- _Aim of the task_
Retype the data exactly, leaving nothing out.

======== Records supplied ========

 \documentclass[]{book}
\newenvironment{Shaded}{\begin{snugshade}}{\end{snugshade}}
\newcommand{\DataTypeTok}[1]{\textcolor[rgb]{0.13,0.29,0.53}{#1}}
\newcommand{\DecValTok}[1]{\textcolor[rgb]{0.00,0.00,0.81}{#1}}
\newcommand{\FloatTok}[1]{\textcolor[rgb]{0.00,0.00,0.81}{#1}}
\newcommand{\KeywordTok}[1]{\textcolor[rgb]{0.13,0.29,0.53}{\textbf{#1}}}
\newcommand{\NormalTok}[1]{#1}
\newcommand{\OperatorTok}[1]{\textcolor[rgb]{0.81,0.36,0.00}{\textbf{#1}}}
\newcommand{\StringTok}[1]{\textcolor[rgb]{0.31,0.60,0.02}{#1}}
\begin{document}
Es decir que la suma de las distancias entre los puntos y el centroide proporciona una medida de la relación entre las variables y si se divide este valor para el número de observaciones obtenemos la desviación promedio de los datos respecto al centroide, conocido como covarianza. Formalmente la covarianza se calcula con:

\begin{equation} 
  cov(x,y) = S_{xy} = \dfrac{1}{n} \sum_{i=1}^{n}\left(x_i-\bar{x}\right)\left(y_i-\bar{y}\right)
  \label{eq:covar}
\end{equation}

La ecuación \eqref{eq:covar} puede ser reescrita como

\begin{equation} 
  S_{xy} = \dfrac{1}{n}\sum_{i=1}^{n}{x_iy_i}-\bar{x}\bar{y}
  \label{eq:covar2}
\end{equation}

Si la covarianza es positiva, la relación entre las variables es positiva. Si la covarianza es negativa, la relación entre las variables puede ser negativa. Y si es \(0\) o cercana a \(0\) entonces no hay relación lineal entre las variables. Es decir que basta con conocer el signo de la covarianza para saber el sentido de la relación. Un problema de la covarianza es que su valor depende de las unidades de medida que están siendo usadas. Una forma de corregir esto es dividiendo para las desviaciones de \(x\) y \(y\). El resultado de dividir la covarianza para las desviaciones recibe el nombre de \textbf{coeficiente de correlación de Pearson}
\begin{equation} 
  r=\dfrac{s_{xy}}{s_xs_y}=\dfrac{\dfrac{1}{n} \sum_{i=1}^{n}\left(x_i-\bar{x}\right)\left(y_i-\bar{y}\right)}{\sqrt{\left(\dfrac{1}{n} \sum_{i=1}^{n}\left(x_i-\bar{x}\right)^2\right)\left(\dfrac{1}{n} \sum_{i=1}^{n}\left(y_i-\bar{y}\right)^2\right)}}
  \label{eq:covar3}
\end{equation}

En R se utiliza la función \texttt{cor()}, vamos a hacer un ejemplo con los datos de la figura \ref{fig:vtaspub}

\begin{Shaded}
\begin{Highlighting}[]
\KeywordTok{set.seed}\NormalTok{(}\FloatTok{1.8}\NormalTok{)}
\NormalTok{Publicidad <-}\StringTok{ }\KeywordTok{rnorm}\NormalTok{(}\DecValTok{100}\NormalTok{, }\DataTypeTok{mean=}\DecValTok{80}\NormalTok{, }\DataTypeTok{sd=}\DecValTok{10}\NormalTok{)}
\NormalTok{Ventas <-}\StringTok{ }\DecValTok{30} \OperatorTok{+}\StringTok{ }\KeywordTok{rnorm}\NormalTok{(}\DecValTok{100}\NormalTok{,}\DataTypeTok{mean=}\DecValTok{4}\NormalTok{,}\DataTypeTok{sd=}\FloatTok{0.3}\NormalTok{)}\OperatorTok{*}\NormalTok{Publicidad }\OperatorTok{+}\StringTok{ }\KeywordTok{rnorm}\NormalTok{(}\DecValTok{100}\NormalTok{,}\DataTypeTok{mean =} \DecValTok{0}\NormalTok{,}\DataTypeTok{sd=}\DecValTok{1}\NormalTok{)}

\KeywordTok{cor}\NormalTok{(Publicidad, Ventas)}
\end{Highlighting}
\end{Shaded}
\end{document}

========

- _Answer for this exercise_
 \documentclass[]{book}
\newenvironment{Shaded}{\begin{snugshade}}{\end{snugshade}}
\newcommand{\DataTypeTok}[1]{\textcolor[rgb]{0.13,0.29,0.53}{#1}}
\newcommand{\DecValTok}[1]{\textcolor[rgb]{0.00,0.00,0.81}{#1}}
\newcommand{\FloatTok}[1]{\textcolor[rgb]{0.00,0.00,0.81}{#1}}
\newcommand{\KeywordTok}[1]{\textcolor[rgb]{0.13,0.29,0.53}{\textbf{#1}}}
\newcommand{\NormalTok}[1]{#1}
\newcommand{\OperatorTok}[1]{\textcolor[rgb]{0.81,0.36,0.00}{\textbf{#1}}}
\newcommand{\StringTok}[1]{\textcolor[rgb]{0.31,0.60,0.02}{#1}}
\begin{document}
Es decir que la suma de las distancias entre los puntos y el centroide proporciona una medida de la relación entre las variables y si se divide este valor para el número de observaciones obtenemos la desviación promedio de los datos respecto al centroide, conocido como covarianza. Formalmente la covarianza se calcula con:

\begin{equation} 
  cov(x,y) = S_{xy} = \dfrac{1}{n} \sum_{i=1}^{n}\left(x_i-\bar{x}\right)\left(y_i-\bar{y}\right)
  \label{eq:covar}
\end{equation}

La ecuación \eqref{eq:covar} puede ser reescrita como

\begin{equation} 
  S_{xy} = \dfrac{1}{n}\sum_{i=1}^{n}{x_iy_i}-\bar{x}\bar{y}
  \label{eq:covar2}
\end{equation}

Si la covarianza es positiva, la relación entre las variables es positiva. Si la covarianza es negativa, la relación entre las variables puede ser negativa. Y si es \(0\) o cercana a \(0\) entonces no hay relación lineal entre las variables. Es decir que basta con conocer el signo de la covarianza para saber el sentido de la relación. Un problema de la covarianza es que su valor depende de las unidades de medida que están siendo usadas. Una forma de corregir esto es dividiendo para las desviaciones de \(x\) y \(y\). El resultado de dividir la covarianza para las desviaciones recibe el nombre de \textbf{coeficiente de correlación de Pearson}
\begin{equation} 
  r=\dfrac{s_{xy}}{s_xs_y}=\dfrac{\dfrac{1}{n} \sum_{i=1}^{n}\left(x_i-\bar{x}\right)\left(y_i-\bar{y}\right)}{\sqrt{\left(\dfrac{1}{n} \sum_{i=1}^{n}\left(x_i-\bar{x}\right)^2\right)\left(\dfrac{1}{n} \sum_{i=1}^{n}\left(y_i-\bar{y}\right)^2\right)}}
  \label{eq:covar3}
\end{equation}

En R se utiliza la función \texttt{cor()}, vamos a hacer un ejemplo con los datos de la figura \ref{fig:vtaspub}

\begin{Shaded}
\begin{Highlighting}[]
\KeywordTok{set.seed}\NormalTok{(}\FloatTok{1.8}\NormalTok{)}
\NormalTok{Publicidad <-}\StringTok{ }\KeywordTok{rnorm}\NormalTok{(}\DecValTok{100}\NormalTok{, }\DataTypeTok{mean=}\DecValTok{80}\NormalTok{, }\DataTypeTok{sd=}\DecValTok{10}\NormalTok{)}
\NormalTok{Ventas <-}\StringTok{ }\DecValTok{30} \OperatorTok{+}\StringTok{ }\KeywordTok{rnorm}\NormalTok{(}\DecValTok{100}\NormalTok{,}\DataTypeTok{mean=}\DecValTok{4}\NormalTok{,}\DataTypeTok{sd=}\FloatTok{0.3}\NormalTok{)}\OperatorTok{*}\NormalTok{Publicidad }\OperatorTok{+}\StringTok{ }\KeywordTok{rnorm}\NormalTok{(}\DecValTok{100}\NormalTok{,}\DataTypeTok{mean =} \DecValTok{0}\NormalTok{,}\DataTypeTok{sd=}\DecValTok{1}\NormalTok{)}

\KeywordTok{cor}\NormalTok{(Publicidad, Ventas)}
\end{Highlighting}
\end{Shaded}
\end{document}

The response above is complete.